PROBLEM TO WORK ON: When you repeat the entries below, keep each word exactly as it is and drop the pictures.
-- SUPPLIED DATA follows --
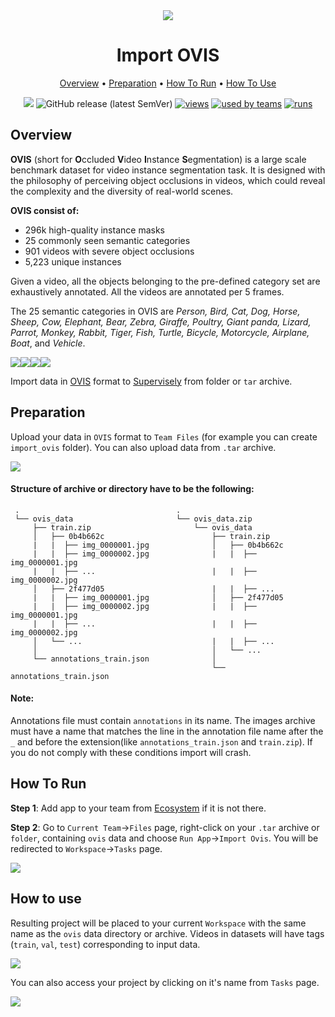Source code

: <div align="center" markdown>
<img src="https://i.imgur.com/NWFtLmc.jpg"/>



# Import OVIS

<p align="center">
  <a href="#Overview">Overview</a> •
  <a href="#Preparation">Preparation</a> •
  <a href="#How-To-Run">How To Run</a> •
  <a href="#How-To-Use">How To Use</a>
</p>


[![](https://img.shields.io/badge/slack-chat-green.svg?logo=slack)](https://supervise.ly/slack)
![GitHub release (latest SemVer)](https://img.shields.io/github/v/release/supervisely-ecosystem/import-ovis-format)
[![views](https://app.supervise.ly/public/api/v3/ecosystem.counters?repo=supervisely-ecosystem/import-ovis-format&counter=views&label=views)](https://supervise.ly)
[![used by teams](https://app.supervise.ly/public/api/v3/ecosystem.counters?repo=supervisely-ecosystem/import-ovis-format&counter=downloads&label=used%20by%20teams)](https://supervise.ly)
[![runs](https://app.supervise.ly/public/api/v3/ecosystem.counters?repo=supervisely-ecosystem/import-ovis-format&counter=runs&label=runs&123)](https://supervise.ly)

</div>

## Overview

**OVIS** (short for **O**ccluded **V**ideo **I**nstance **S**egmentation) is a large scale benchmark dataset for video instance segmentation task. It is designed with the philosophy of perceiving object occlusions in videos, which could reveal the complexity and the diversity of real-world scenes.

**OVIS consist of:**

- 296k high-quality instance masks
- 25 commonly seen semantic categories
- 901 videos with severe object occlusions
- 5,223 unique instances

Given a video, all the objects belonging to the pre-defined category set are exhaustively annotated. All the videos are annotated per 5 frames.

The 25 semantic categories in OVIS are *Person, Bird, Cat, Dog, Horse, Sheep, Cow, Elephant, Bear, Zebra, Giraffe, Poultry, Giant panda, Lizard, Parrot, Monkey, Rabbit, Tiger, Fish, Turtle, Bicycle, Motorcycle, Airplane, Boat*, and *Vehicle*.

<img src="http://songbai.site/ovis/data/webp/2524877_0_170.webp"/><img src="http://songbai.site/ovis/data/webp/2932104.webp"/><img src="http://songbai.site/ovis/data/webp/3383476.webp"/><img src="http://songbai.site/ovis/data/webp/3021160.webp"/>

Import data in [OVIS](http://songbai.site/ovis/) format to [Supervisely](https://supervise.ly/) from folder or `tar` archive.

## Preparation

Upload your data in `OVIS` format to `Team Files` (for example you can create `import_ovis` folder). You can also upload data from `.tar` archive.

<img src="https://i.imgur.com/45uOaK0.png"/>

#### Structure of archive or directory have to be the following:   
```
 .                                   .                             
 └── ovis_data                       └── ovis_data.zip
     ├── train.zip                       └── ovis_data                  
     │   ├── 0b4b662c                        ├── train.zip             
     |   |	├── img_0000001.jpg              │   ├── 0b4b662c          
     |   |	├── img_0000002.jpg              |   |	├── img_0000001.jpg
     |   |	├── ...                          |   |	├── img_0000002.jpg
     │   ├── 2f477d05                        |   |	├── ...            
     |   |	├── img_0000001.jpg              │   ├── 2f477d05          
     |   |	├── img_0000002.jpg              |   |	├── img_0000001.jpg
     |   |	├── ...                          |   |	├── img_0000002.jpg
     │   └── ...                             |   |	├── ...            
     │                                       │   └── ...               
     └── annotations_train.json              │                         
                                             └── annotations_train.json

```

#### Note:

Annotations file must contain `annotations` in its name. The images archive must have a name that matches the line in the annotation file name after the `_` and before the extension(like `annotations_train.json` and `train.zip`). If you do not comply with these conditions import will crash.

## How To Run 

**Step 1**: Add app to your team from [Ecosystem](https://ecosystem.supervise.ly/apps/import-ovis-format) if it is not there.

**Step 2**: Go to `Current Team`->`Files` page, right-click on your `.tar` archive or `folder`, containing `ovis` data and choose `Run App`->`Import Ovis`. You will be redirected to `Workspace`->`Tasks` page. 

<img src="https://i.imgur.com/dJr5sLz.png"/>



## How to use

Resulting project will be placed to your current `Workspace` with the same name as the `ovis` data directory or archive. Videos in datasets will have tags (`train`, `val`, `test`) corresponding to input data.

<img src="https://i.imgur.com/UC0ygAH.png"/>

You can also access your project by clicking on it's name from `Tasks` page.

<img src="https://i.imgur.com/v3aEGAE.png">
-- SUPPLIED DATA concluded --
SOLUTION:
Source code

: <div align="center" markdown>
<img src="https://i.imgur.com/NWFtLmc.jpg"/>



# Import OVIS

<p align="center">
  <a href="#Overview">Overview</a> •
  <a href="#Preparation">Preparation</a> •
  <a href="#How-To-Run">How To Run</a> •
  <a href="#How-To-Use">How To Use</a>
</p>


[![](https://img.shields.io/badge/slack-chat-green.svg?logo=slack)](https://supervise.ly/slack)
![GitHub release (latest SemVer)](https://img.shields.io/github/v/release/supervisely-ecosystem/import-ovis-format)
[![views](https://app.supervise.ly/public/api/v3/ecosystem.counters?repo=supervisely-ecosystem/import-ovis-format&counter=views&label=views)](https://supervise.ly)
[![used by teams](https://app.supervise.ly/public/api/v3/ecosystem.counters?repo=supervisely-ecosystem/import-ovis-format&counter=downloads&label=used%20by%20teams)](https://supervise.ly)
[![runs](https://app.supervise.ly/public/api/v3/ecosystem.counters?repo=supervisely-ecosystem/import-ovis-format&counter=runs&label=runs&123)](https://supervise.ly)

</div>

## Overview

**OVIS** (short for **O**ccluded **V**ideo **I**nstance **S**egmentation) is a large scale benchmark dataset for video instance segmentation task. It is designed with the philosophy of perceiving object occlusions in videos, which could reveal the complexity and the diversity of real-world scenes.

**OVIS consist of:**

- 296k high-quality instance masks
- 25 commonly seen semantic categories
- 901 videos with severe object occlusions
- 5,223 unique instances

Given a video, all the objects belonging to the pre-defined category set are exhaustively annotated. All the videos are annotated per 5 frames.

The 25 semantic categories in OVIS are *Person, Bird, Cat, Dog, Horse, Sheep, Cow, Elephant, Bear, Zebra, Giraffe, Poultry, Giant panda, Lizard, Parrot, Monkey, Rabbit, Tiger, Fish, Turtle, Bicycle, Motorcycle, Airplane, Boat*, and *Vehicle*.

<img src="http://songbai.site/ovis/data/webp/2524877_0_170.webp"/><img src="http://songbai.site/ovis/data/webp/2932104.webp"/><img src="http://songbai.site/ovis/data/webp/3383476.webp"/><img src="http://songbai.site/ovis/data/webp/3021160.webp"/>

Import data in [OVIS](http://songbai.site/ovis/) format to [Supervisely](https://supervise.ly/) from folder or `tar` archive.

## Preparation

Upload your data in `OVIS` format to `Team Files` (for example you can create `import_ovis` folder). You can also upload data from `.tar` archive.

<img src="https://i.imgur.com/45uOaK0.png"/>

#### Structure of archive or directory have to be the following:   
```
 .                                   .                             
 └── ovis_data                       └── ovis_data.zip
     ├── train.zip                       └── ovis_data                  
     │   ├── 0b4b662c                        ├── train.zip             
     |   |	├── img_0000001.jpg              │   ├── 0b4b662c          
     |   |	├── img_0000002.jpg              |   |	├── img_0000001.jpg
     |   |	├── ...                          |   |	├── img_0000002.jpg
     │   ├── 2f477d05                        |   |	├── ...            
     |   |	├── img_0000001.jpg              │   ├── 2f477d05          
     |   |	├── img_0000002.jpg              |   |	├── img_0000001.jpg
     |   |	├── ...                          |   |	├── img_0000002.jpg
     │   └── ...                             |   |	├── ...            
     │                                       │   └── ...               
     └── annotations_train.json              │                         
                                             └── annotations_train.json

```

#### Note:

Annotations file must contain `annotations` in its name. The images archive must have a name that matches the line in the annotation file name after the `_` and before the extension(like `annotations_train.json` and `train.zip`). If you do not comply with these conditions import will crash.

## How To Run 

**Step 1**: Add app to your team from [Ecosystem](https://ecosystem.supervise.ly/apps/import-ovis-format) if it is not there.

**Step 2**: Go to `Current Team`->`Files` page, right-click on your `.tar` archive or `folder`, containing `ovis` data and choose `Run App`->`Import Ovis`. You will be redirected to `Workspace`->`Tasks` page. 

<img src="https://i.imgur.com/dJr5sLz.png"/>



## How to use

Resulting project will be placed to your current `Workspace` with the same name as the `ovis` data directory or archive. Videos in datasets will have tags (`train`, `val`, `test`) corresponding to input data.

<img src="https://i.imgur.com/UC0ygAH.png"/>

You can also access your project by clicking on it's name from `Tasks` page.

<img src="https://i.imgur.com/v3aEGAE.png">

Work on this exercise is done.